Paris has 700 schoolyards covering more than 600,000 square metres of land, made largely of concrete
BARCELONA, Oct 6 (Thomson Reuters Foundation) – Paris plans to turn its school playgrounds into public “oases” offering cool, green spaces for children and parents alike as climate change ratchets up extreme heat and rainfall, just one of 35 actions in a new urban plan for the French capital.
Other programmes will seek to strengthen ties between Paris and the surrounding countryside whose fields feed the city, create groups of residents trained to respond in emergencies and lead community events, and transform the Paris ring road and the motorways leading to it.
The Paris resilience strategy, approved by the city council in late September and launched this week, draws on the capital’s motto “Fluctuat nec mergitur”, Latin for “buffeted (by the waves) but not sunk”.
Sébastien Maire, the city’s chief resilience officer, said the motto – which has been used for centuries – came back into common parlance after the 1910 flood that swamped Paris, and again after militant attacks in November 2015 killed 130 people.
In between, the expression slipped from memories as people placed their faith in technology to solve the world’s ills in the late 20th century, he said.
Now with growing waves of migration and climate change bringing more extreme weather, the need for resilience is firmly back on Parisians’ agenda.
“There are fears about the future – and what the resilience approach proposes is to reassure and protect the population, saying that we are going to face many challenges, but whatever they are, we’re going to adapt ourselves,” he told the Thomson Reuters Foundation. “It is a positive approach.”
The new strategy, drafted with support from the global 100 Resilient Cities (100RC) network, aims to turn risks such as floods and air pollution into opportunities, said Maire.
For example, Paris has 700 schoolyards covering more than 600,000 square metres of land, made largely of concrete. When heatwaves hit, as they are predicted to do with increasing frequency and ferocity, students can’t go outside as it is too hot and streets swelter amid the “heat island effect”.
The project, due to begin with pilots next year, aims to turn schoolyards into green, refreshing places that can also soak up heavy rain and will be open to local communities at weekends.

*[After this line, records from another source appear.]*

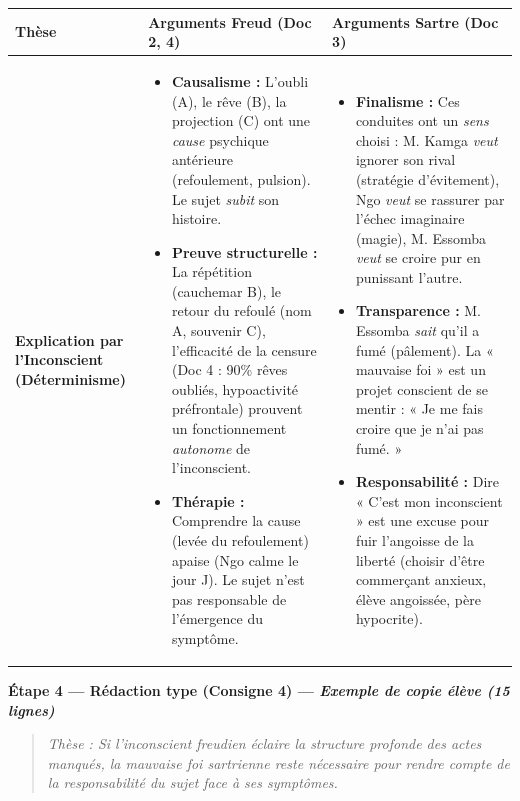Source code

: \documentclass[11pt]{article}
\begin{document}
\begin{exoresolu}
\begin{center}
\begin{tabularx}{\linewidth}{|>{\bfseries}X|X|X|}\hline
\textbf{Thèse} & \textbf{Arguments Freud (Doc 2, 4)} & \textbf{Arguments Sartre (Doc 3)} \\ \hline
\textbf{Explication par l'Inconscient (Déterminisme)} & \begin{itemize}\item \textbf{Causalisme :} L'oubli (A), le rêve (B), la projection (C) ont une \emph{cause} psychique antérieure (refoulement, pulsion). Le sujet \emph{subit} son histoire.
\item \textbf{Preuve structurelle :} La répétition (cauchemar B), le retour du refoulé (nom A, souvenir C), l'efficacité de la censure (Doc 4 : 90\% rêves oubliés, hypoactivité préfrontale) prouvent un fonctionnement \emph{autonome} de l'inconscient.
\item \textbf{Thérapie :} Comprendre la cause (levée du refoulement) apaise (Ngo calme le jour J). Le sujet n'est pas responsable de l'émergence du symptôme.
\end{itemize} & \begin{itemize}\item \textbf{Finalisme :} Ces conduites ont un \emph{sens} choisi : M. Kamga \emph{veut} ignorer son rival (stratégie d'évitement), Ngo \emph{veut} se rassurer par l'échec imaginaire (magie), M. Essomba \emph{veut} se croire pur en punissant l'autre.
\item \textbf{Transparence :} M. Essomba \emph{sait} qu'il a fumé (pâlement). La « mauvaise foi » est un projet conscient de se mentir : « Je me fais croire que je n'ai pas fumé. »
\item \textbf{Responsabilité :} Dire « C'est mon inconscient » est une excuse pour fuir l'angoisse de la liberté (choisir d'être commerçant anxieux, élève angoissée, père hypocrite).
\end{itemize} \\ \hline
\end{tabularx}
\end{center}

\textbf{Étape 4 — Rédaction type (Consigne 4) — \emph{Exemple de copie élève (15 lignes)}}

\begin{quote}
\emph{Thèse : Si l'inconscient freudien éclaire la structure profonde des actes manqués, la mauvaise foi sartrienne reste nécessaire pour rendre compte de la responsabilité du sujet face à ses symptômes.}


\end{quote}
\end{exoresolu}
\end{document}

It shows the “multi-benefits approach of resilience, adaptation to climate change and social cohesion”, said Maire.
POCKETS OF POVERTY
Michael Berkowitz, president of 100RC, which is backed by the Rockefeller Foundation, said the new strategy would help Paris tackle inequality and climate change.

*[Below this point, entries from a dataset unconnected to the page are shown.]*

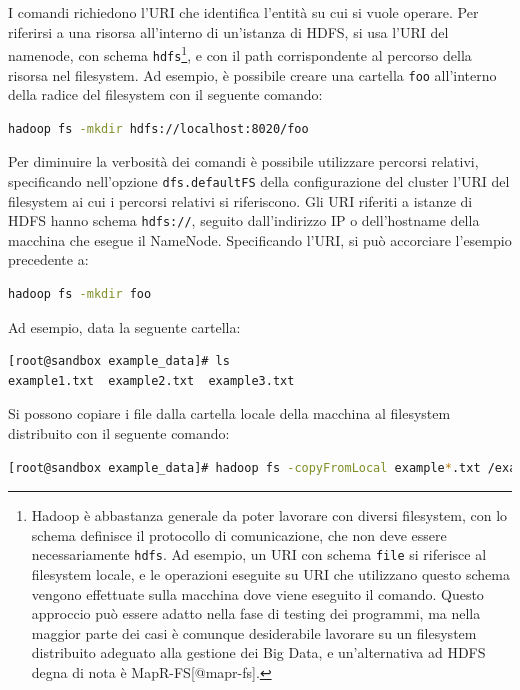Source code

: \documentclass[italian,a4paper, twoside, 12pt]{report}
\begin{document}
I comandi richiedono l'URI che identifica l'entità su cui si vuole
operare. Per riferirsi a una risorsa all'interno di un'istanza di HDFS,
si usa l'URI del namenode, con schema \lstinline!hdfs!\footnote{Hadoop è
  abbastanza generale da poter lavorare con diversi filesystem, con lo
  schema definisce il protocollo di comunicazione, che non deve essere
  necessariamente \lstinline!hdfs!. Ad esempio, un URI con schema
  \lstinline!file! si riferisce al filesystem locale, e le operazioni
  eseguite su URI che utilizzano questo schema vengono effettuate sulla
  macchina dove viene eseguito il comando. Questo approccio può essere
  adatto nella fase di testing dei programmi, ma nella maggior parte dei
  casi è comunque desiderabile lavorare su un filesystem distribuito
  adeguato alla gestione dei Big Data, e un'alternativa ad HDFS degna di
  nota è MapR-FS{[}@mapr-fs{]}.}, e con il path corrispondente al
percorso della risorsa nel filesystem. Ad esempio, è possibile creare
una cartella \lstinline!foo! all'interno della radice del filesystem con
il seguente comando:

\begin{lstlisting}[language=sh]
hadoop fs -mkdir hdfs://localhost:8020/foo
\end{lstlisting}

Per diminuire la verbosità dei comandi è possibile utilizzare percorsi
relativi, specificando nell'opzione \lstinline!dfs.defaultFS! della
configurazione del cluster l'URI del filesystem ai cui i percorsi
relativi si riferiscono. Gli URI riferiti a istanze di HDFS hanno schema
\lstinline!hdfs://!, seguito dall'indirizzo IP o dell'hostname della
macchina che esegue il NameNode. Specificando l'URI, si può accorciare
l'esempio precedente a:

\begin{lstlisting}[language=sh]
hadoop fs -mkdir foo
\end{lstlisting}

Ad esempio, data la seguente cartella:

\begin{lstlisting}[language=sh]
[root@sandbox example_data]# ls
example1.txt  example2.txt  example3.txt
\end{lstlisting}

Si possono copiare i file dalla cartella locale della macchina al
filesystem distribuito con il seguente comando:

\begin{lstlisting}[language=sh]
[root@sandbox example_data]# hadoop fs -copyFromLocal example*.txt /example
\end{lstlisting}
\end{document}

“These are the two big challenges facing cities around the world today,” he added.
And Paris’ efforts to knit closer social ties and adapt its infrastructure to climate-linked hazards, like the floods on the River Seine last year, will help other cities learn how to deal with similar challenges, said Berkowitz.
Paris has pockets of poverty and isolation in its suburbs, where many migrants are settling, he noted.

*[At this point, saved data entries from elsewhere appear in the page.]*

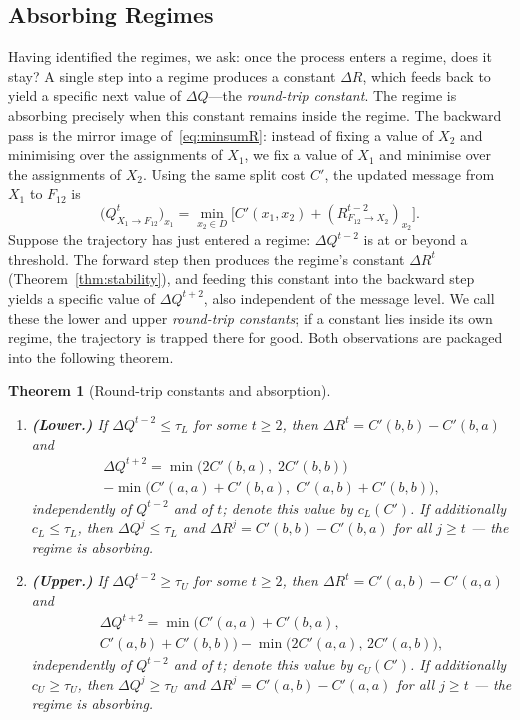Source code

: \documentclass[letterpaper]{article} %
\newtheorem{theorem}{Theorem}[section]
\theoremstyle{definition}
\theoremstyle{remark}
\begin{document}
\subsection{Absorbing Regimes}\label{sec:absorbing}
Having identified the regimes, we ask: once the process enters a regime, does it stay? A single step into a regime produces a constant $\Delta R$, which feeds back to yield a specific next value of $\Delta Q$—the \emph{round-trip constant}. The regime is absorbing precisely when this constant remains inside the regime.
The backward pass is the mirror image of~\eqref{eq:minsumR}: instead of fixing a value of $X_2$ and minimising over the assignments of $X_1$, we fix a value of $X_1$ and minimise over the assignments of $X_2$.  Using the same split cost $C'$, the updated message from $X_1$ to $F_{12}$ is
\begin{equation}\label{eq:minsumQ}
    \bigl(Q^t_{X_1 \to F_{12}}\bigr)_{x_1} = \min_{x_2 \in D}\bigl[C'(x_1, x_2) + (R^{t-2}_{F_{12} \to X_2})_{x_2}\bigr].
\end{equation}
Suppose the trajectory has just entered a regime: $\Delta Q^{t-2}$ is at or beyond a threshold.  The forward step then produces the regime's constant $\Delta R^t$ (Theorem~\ref{thm:stability}), and feeding this constant into the backward step yields a specific value of $\Delta Q^{t+2}$, also independent of the message level.  We call these the lower and upper \emph{round-trip constants}; if a constant lies inside its own regime, the trajectory is trapped there for good.  Both observations are packaged into the following theorem.
\begin{theorem}[Round-trip constants and absorption]\label{thm:absorbing}
\begin{enumerate}
\item \textbf{(Lower.)}  If $\Delta Q^{t-2} \leq \tau_L$ for some $t \geq 2$, then $\Delta R^t = C'(b,b) - C'(b,a)$ and
\begin{multline}\label{eq:cL}
    \Delta Q^{t+2}
    = \min\!\bigl(2C'(b,a),\;2C'(b,b)\bigr) \\
    - \min\!\bigl(C'(a,a)+C'(b,a),\;C'(a,b)+C'(b,b)\bigr),
\end{multline}
independently of $Q^{t-2}$ and of $t$; denote this value by $c_L(C')$.  If additionally $c_L \leq \tau_L$, then $\Delta Q^j \leq \tau_L$ and $\Delta R^j = C'(b,b) - C'(b,a)$ for all $j \geq t$ --- the regime is \emph{absorbing}.
\item \textbf{(Upper.)}  If $\Delta Q^{t-2} \geq \tau_U$ for some $t \geq 2$, then $\Delta R^t = C'(a,b) - C'(a,a)$ and
\begin{multline}\label{eq:cU}
    \Delta Q^{t+2}
    = \min\!\bigl(C'(a,a)+C'(b,a), \\
    C'(a,b)+C'(b,b)\bigr)
    - \min\!\bigl(2C'(a,a),\,2C'(a,b)\bigr),
\end{multline}
independently of $Q^{t-2}$ and of $t$; denote this value by $c_U(C')$.  If additionally $c_U \geq \tau_U$, then $\Delta Q^j \geq \tau_U$ and $\Delta R^j = C'(a,b) - C'(a,a)$ for all $j \geq t$ --- the regime is \emph{absorbing}.
\end{enumerate}
\end{theorem}
\end{document}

The resilience strategy defines social and economic inequality as one of six major challenges for Paris, seen in rising homelessness, families in sub-standard housing, ill health and nearly a quarter of children living in poverty.
Among the solutions it proposes is an online platform that will help local people and businesses donate goods and services to those in need, boosting neighbourhood solidarity.
“The first lever for the resilience of Paris is its inhabitants,” Maire said.
Their strength in the face of shocks came to the fore after the 2015 attacks, with slogans showing a united front and rejecting fear, he said. “It was a very strong feeling and we built on that within the (resilience) strategy,” he said.
Social cohesion is “something that has been forgotten in big cities, and we want to reinforce it”, he added.